» **ABOUT THIS EXERCISE**
Exclude the pictures, then restate exactly each line of the data below from the first through the line containing "Als eerst probeerden".

» **DATA EXTRACTS**
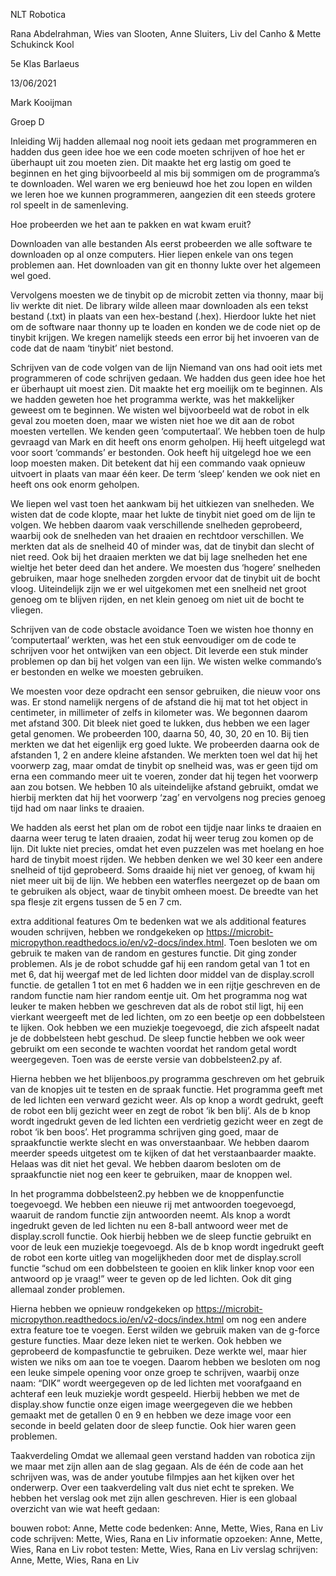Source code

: NLT Robotica

Rana Abdelrahman, Wies van Slooten, Anne Sluiters, Liv del Canho & Mette Schukinck Kool

5e Klas Barlaeus

13/06/2021

Mark Kooijman

Groep D


Inleiding
Wij hadden allemaal nog nooit iets gedaan met programmeren en hadden dus geen idee hoe we een code moeten schrijven of hoe het er überhaupt uit zou moeten zien. Dit maakte het erg lastig om goed te beginnen en het ging bijvoorbeeld al mis bij sommigen om de programma’s te downloaden. Wel waren we erg benieuwd hoe het zou lopen en wilden we leren hoe we kunnen programmeren, aangezien dit een steeds grotere rol speelt in de samenleving. 

Hoe probeerden we het aan te pakken en wat kwam eruit?

Downloaden van alle bestanden
Als eerst probeerden we alle software te downloaden op al onze computers. Hier liepen enkele van ons tegen problemen aan. Het downloaden van git en thonny lukte over het algemeen wel goed. 

Vervolgens moesten we de tinybit op de microbit zetten via thonny, maar bij liv werkte dit niet. De library wilde alleen maar downloaden als een tekst bestand (.txt) in plaats van een hex-bestand (.hex). Hierdoor lukte het niet om de software naar thonny up te loaden en konden we de code niet op de tinybit krijgen. We kregen namelijk steeds een error bij het invoeren van de code dat de naam ‘tinybit’ niet bestond.

Schrijven van de code volgen van de lijn
Niemand van ons had ooit iets met programmeren of code schrijven gedaan. We hadden dus geen idee hoe het er überhaupt uit moest zien. Dit maakte het erg moeilijk om te beginnen. Als we hadden geweten hoe het programma werkte, was het makkelijker geweest om te beginnen. We wisten wel bijvoorbeeld wat de robot in elk geval zou moeten doen, maar we wisten niet hoe we dit aan de robot moesten vertellen. We kenden geen ‘computertaal’. We hebben toen de hulp gevraagd van Mark en dit heeft ons enorm geholpen. Hij heeft uitgelegd wat voor soort ‘commands’ er bestonden. Ook heeft hij uitgelegd hoe we een loop moesten maken. Dit betekent dat hij een commando vaak opnieuw uitvoert in plaats van maar één keer. De term ‘sleep’ kenden we ook niet en heeft ons ook enorm geholpen. 

We liepen wel vast toen het aankwam bij het uitkiezen van snelheden. We wisten dat de code klopte, maar het lukte de tinybit niet goed om de lijn te volgen. We hebben daarom vaak verschillende snelheden geprobeerd, waarbij ook de snelheden van het draaien en rechtdoor verschillen. We merkten dat als de snelheid 40 of minder was, dat de tinybit dan slecht of niet reed. Ook bij het draaien merkten we dat bij lage snelheden het ene wieltje het beter deed dan het andere. We moesten dus ‘hogere’ snelheden gebruiken, maar hoge snelheden zorgden ervoor dat de tinybit uit de bocht vloog. Uiteindelijk zijn we er wel uitgekomen met een snelheid net groot genoeg om te blijven rijden, en net klein genoeg om niet uit de bocht te vliegen.

Schrijven van de code obstacle avoidance
Toen we wisten hoe thonny en ‘computertaal’ werkten, was het een stuk eenvoudiger om de code te schrijven voor het ontwijken van een object. Dit leverde een stuk minder problemen op dan bij het volgen van een lijn. We wisten welke commando’s er bestonden en welke we moesten gebruiken. 

We moesten voor deze opdracht een sensor gebruiken, die nieuw voor ons was. Er stond namelijk nergens of de afstand die hij mat tot het object in centimeter, in millimeter of zelfs in kilometer was. We begonnen daarom met afstand 300. Dit bleek niet goed te lukken, dus hebben we een lager getal genomen. We probeerden 100, daarna 50, 40, 30, 20 en 10. Bij tien merkten we dat het eigenlijk erg goed lukte. We probeerden daarna ook de afstanden 1, 2 en andere kleine afstanden. We merkten toen wel dat hij het voorwerp zag, maar omdat de tinybit op snelheid was, was er geen tijd om erna een commando meer uit te voeren, zonder dat hij tegen het voorwerp aan zou botsen. We hebben 10 als uiteindelijke afstand gebruikt, omdat we hierbij merkten dat hij het voorwerp ‘zag’ en vervolgens nog precies genoeg tijd had om naar links te draaien. 

We hadden als eerst het plan om de robot een tijdje naar links te draaien en daarna weer terug te laten draaien, zodat hij weer terug zou komen op de lijn. Dit lukte niet precies, omdat het even puzzelen was met hoelang en hoe hard de tinybit moest rijden. We hebben denken we wel 30 keer een andere snelheid of tijd geprobeerd. Soms draaide hij niet ver genoeg, of kwam hij niet meer uit bij de lijn. We hebben een waterfles neergezet op de baan om te gebruiken als object, waar de tinybit omheen moest. De breedte van het spa flesje zit ergens tussen de 5 en 7 cm.

extra additional features
Om te bedenken wat we als additional features wouden schrijven, hebben we rondgekeken op https://microbit-micropython.readthedocs.io/en/v2-docs/index.html. Toen besloten we om gebruik te maken van de random en gestures functie. Dit ging zonder problemen. Als je de robot schudde gaf hij een random getal van 1 tot en met 6, dat hij weergaf met de led lichten door middel van de display.scroll functie. de getallen 1 tot en met 6 hadden we in een rijtje geschreven en de random functie nam hier random eentje uit. Om het programma nog wat leuker te maken hebben we geschreven dat als de robot stil ligt, hij een vierkant weergeeft met de led lichten, om zo een beetje op een dobbelsteen te lijken. Ook hebben we een muziekje toegevoegd, die zich afspeelt nadat je de dobbelsteen hebt geschud. De sleep functie hebben we ook weer gebruikt om een seconde te wachten voordat het random getal wordt weergegeven. Toen was de eerste versie van dobbelsteen2.py af.

Hierna hebben we het blijenboos.py programma geschreven om het gebruik van de knopjes uit te testen en de spraak functie. Het programma geeft met de led lichten een verward gezicht weer. Als op knop a wordt gedrukt, geeft de robot een blij gezicht weer en zegt de robot ‘ik ben blij’. Als de b knop wordt ingedrukt geven de led lichten een verdrietig gezicht weer en zegt de robot ‘ik ben boos’. Het programma schrijven ging goed, maar de spraakfunctie werkte slecht en was onverstaanbaar. We hebben daarom meerder speeds uitgetest om te kijken of dat het verstaanbaarder maakte. Helaas was dit niet het geval. We hebben daarom besloten om de spraakfunctie niet nog een keer te gebruiken, maar de knoppen wel.

In het programma dobbelsteen2.py hebben we de knoppenfunctie toegevoegd. We hebben een nieuwe rij met antwoorden toegevoegd, waaruit de random functie zijn antwoorden neemt. Als knop a wordt ingedrukt geven de led lichten nu een 8-ball antwoord weer met de display.scroll functie. Ook hierbij hebben we de sleep functie gebruikt en voor de leuk een muziekje toegevoegd. Als de b knop wordt ingedrukt geeft de robot een korte uitleg van mogelijkheden door met de display.scroll functie “schud om een dobbelsteen te gooien en klik linker knop voor een antwoord op je vraag!” weer te geven op de led lichten.
Ook dit ging allemaal zonder problemen.

Hierna hebben we opnieuw rondgekeken op https://microbit-micropython.readthedocs.io/en/v2-docs/index.html om nog een andere extra feature toe te voegen. Eerst wilden we gebruik maken van de g-force gesture functies. Maar deze leken niet te werken. Ook hebben we geprobeerd de kompasfunctie te gebruiken. Deze werkte wel, maar hier wisten we niks om aan toe te voegen. Daarom hebben we besloten om nog een leuke simpele opening voor onze groep te schrijven, waarbij onze naam: “DIK” wordt weergegeven op de led lichten met voorafgaand en achteraf een leuk muziekje wordt gespeeld. Hierbij hebben we met de display.show functie onze eigen image weergegeven die we hebben gemaakt met de getallen 0 en 9 en hebben we deze image voor een seconde in beeld gelaten door de sleep functie. Ook hier waren geen problemen.

Taakverdeling
Omdat we allemaal geen verstand hadden van robotica zijn we maar met zijn allen aan de slag gegaan. Als de één de code aan het schrijven was, was de ander youtube filmpjes aan het kijken over het onderwerp. Over een taakverdeling valt dus niet echt te spreken. We hebben het verslag ook met zijn allen geschreven. Hier is een globaal overzicht van wie wat heeft gedaan:

bouwen robot:	Anne, Mette
code bedenken:	Anne, Mette, Wies, Rana en Liv
code schrijven:	Mette, Wies, Rana en Liv
informatie opzoeken:	Anne, Mette, Wies, Rana en Liv
robot testen:	Mette, Wies, Rana en Liv
verslag schrijven:	Anne, Mette, Wies, Rana en Liv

» **OUTPUT BELOW**
Source code

: NLT Robotica

Rana Abdelrahman, Wies van Slooten, Anne Sluiters, Liv del Canho & Mette Schukinck Kool

5e Klas Barlaeus

13/06/2021

Mark Kooijman

Groep D


Inleiding
Wij hadden allemaal nog nooit iets gedaan met programmeren en hadden dus geen idee hoe we een code moeten schrijven of hoe het er überhaupt uit zou moeten zien. Dit maakte het erg lastig om goed te beginnen en het ging bijvoorbeeld al mis bij sommigen om de programma’s te downloaden. Wel waren we erg benieuwd hoe het zou lopen en wilden we leren hoe we kunnen programmeren, aangezien dit een steeds grotere rol speelt in de samenleving. 

Hoe probeerden we het aan te pakken en wat kwam eruit?

Downloaden van alle bestanden
Als eerst probeerden we alle software te downloaden op al onze computers. Hier liepen enkele van ons tegen problemen aan. Het downloaden van git en thonny lukte over het algemeen wel goed. 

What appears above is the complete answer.